Report on Bristol Island (United Kingdom) — 4 May-10 May 2016
Smithsonian / US Geological Survey Weekly Volcanic Activity Report, 4 May-10 May 2016
Managing Editor: Sally Kuhn Sennert
Please cite this report as:
Global Volcanism Program, 2016. Report on Bristol Island (United Kingdom). In: Sennert, S K (ed.), Weekly Volcanic Activity Report, 4 May-10 May 2016. Smithsonian Institution and US Geological Survey.
59.017°S, 26.533°W; summit elev. 1100 m
All times are local (unless otherwise noted)
Based on analysis of satellite images, an eruption at Bristol Island likely began on 24 April, the first eruption since 1956. Landsat images detected a plume and a thermal anomaly in the main crater at the top of Mt. Sourabaya. By 1 May the anomaly was elongated to the W, suggesting that lava had breached the crater rim.

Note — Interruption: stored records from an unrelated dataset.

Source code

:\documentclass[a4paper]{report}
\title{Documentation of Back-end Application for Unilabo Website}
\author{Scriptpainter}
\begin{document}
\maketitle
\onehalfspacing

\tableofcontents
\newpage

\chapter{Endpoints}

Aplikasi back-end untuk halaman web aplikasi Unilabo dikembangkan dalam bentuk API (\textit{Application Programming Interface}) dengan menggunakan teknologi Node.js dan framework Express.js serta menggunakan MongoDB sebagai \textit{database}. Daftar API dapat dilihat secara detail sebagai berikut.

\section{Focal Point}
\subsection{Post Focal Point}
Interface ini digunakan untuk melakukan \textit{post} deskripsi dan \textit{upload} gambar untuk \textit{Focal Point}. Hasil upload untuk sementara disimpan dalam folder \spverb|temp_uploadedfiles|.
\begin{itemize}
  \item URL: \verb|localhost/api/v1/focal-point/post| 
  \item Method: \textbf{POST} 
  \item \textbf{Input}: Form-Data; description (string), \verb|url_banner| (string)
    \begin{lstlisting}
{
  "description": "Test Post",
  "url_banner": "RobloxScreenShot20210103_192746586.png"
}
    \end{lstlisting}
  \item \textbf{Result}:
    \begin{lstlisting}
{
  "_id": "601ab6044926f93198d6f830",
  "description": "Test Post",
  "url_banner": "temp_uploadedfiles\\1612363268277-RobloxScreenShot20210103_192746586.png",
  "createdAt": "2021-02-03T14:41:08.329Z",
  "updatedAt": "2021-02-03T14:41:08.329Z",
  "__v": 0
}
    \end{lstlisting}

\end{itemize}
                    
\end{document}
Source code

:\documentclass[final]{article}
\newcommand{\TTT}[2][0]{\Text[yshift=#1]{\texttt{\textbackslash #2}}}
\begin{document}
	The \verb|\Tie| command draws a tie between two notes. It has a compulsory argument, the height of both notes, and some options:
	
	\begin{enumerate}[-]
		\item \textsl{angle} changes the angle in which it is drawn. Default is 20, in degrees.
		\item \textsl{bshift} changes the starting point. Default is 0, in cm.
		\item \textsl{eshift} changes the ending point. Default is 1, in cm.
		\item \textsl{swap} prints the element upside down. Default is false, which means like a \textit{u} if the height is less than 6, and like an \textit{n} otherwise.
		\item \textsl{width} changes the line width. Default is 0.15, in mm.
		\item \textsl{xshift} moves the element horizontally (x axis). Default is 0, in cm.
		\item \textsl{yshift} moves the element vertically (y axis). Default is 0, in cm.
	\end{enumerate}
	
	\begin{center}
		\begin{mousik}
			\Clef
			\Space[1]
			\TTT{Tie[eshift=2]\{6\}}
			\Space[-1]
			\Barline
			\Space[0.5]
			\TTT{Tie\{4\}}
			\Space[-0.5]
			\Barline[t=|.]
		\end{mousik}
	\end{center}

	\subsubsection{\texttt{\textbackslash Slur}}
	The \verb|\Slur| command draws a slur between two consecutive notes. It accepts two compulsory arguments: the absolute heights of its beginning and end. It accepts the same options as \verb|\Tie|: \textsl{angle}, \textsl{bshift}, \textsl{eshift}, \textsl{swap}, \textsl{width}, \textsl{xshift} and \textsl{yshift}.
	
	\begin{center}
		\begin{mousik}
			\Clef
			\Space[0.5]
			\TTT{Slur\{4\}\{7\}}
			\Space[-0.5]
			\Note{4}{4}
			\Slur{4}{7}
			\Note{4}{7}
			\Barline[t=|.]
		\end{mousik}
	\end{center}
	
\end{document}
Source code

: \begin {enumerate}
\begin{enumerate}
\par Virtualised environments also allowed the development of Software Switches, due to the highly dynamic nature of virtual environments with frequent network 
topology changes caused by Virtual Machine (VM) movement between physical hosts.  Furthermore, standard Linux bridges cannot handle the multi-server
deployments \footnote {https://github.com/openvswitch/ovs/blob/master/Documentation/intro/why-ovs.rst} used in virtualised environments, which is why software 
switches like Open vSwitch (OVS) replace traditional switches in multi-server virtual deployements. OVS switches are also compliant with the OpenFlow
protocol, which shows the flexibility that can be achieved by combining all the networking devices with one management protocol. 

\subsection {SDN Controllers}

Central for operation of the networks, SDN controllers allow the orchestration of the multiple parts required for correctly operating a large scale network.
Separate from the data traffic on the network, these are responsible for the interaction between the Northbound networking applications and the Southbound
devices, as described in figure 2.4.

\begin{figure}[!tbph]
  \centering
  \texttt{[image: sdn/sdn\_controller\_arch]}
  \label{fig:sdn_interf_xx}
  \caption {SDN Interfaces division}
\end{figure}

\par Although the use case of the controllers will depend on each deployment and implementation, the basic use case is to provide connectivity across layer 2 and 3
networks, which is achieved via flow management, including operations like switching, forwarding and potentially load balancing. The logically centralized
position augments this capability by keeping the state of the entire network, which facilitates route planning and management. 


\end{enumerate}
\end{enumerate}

Geologic Background. The 9 x 10 km Bristol Island near the southern end of the South Sandwich arc lies across Fortser's Passage from the Southern Thule Islands and forms one of the largest islands of the chain. Largely glacier-covered, it contains a horseshoe-shaped ridge at the interior extending northward from the highest peak, 1100-m-high Mount Darnley. A steep-sided flank cone or lava dome, Havfruen Peak, is located on the east side, and a young crater and fissure are on the west flank. Three large sea stacks lying off Turmoil Point at the western tip of the island may be remnants of an older now-eroded volcanic center. Both summit and flank vents have been active during historical time. The latest eruption, during 1956, originated from the west-flank crater, and deposited cinder over the icecap. The extensive icecap and the difficulty of landing make it the least explored of the South Sandwich Islands.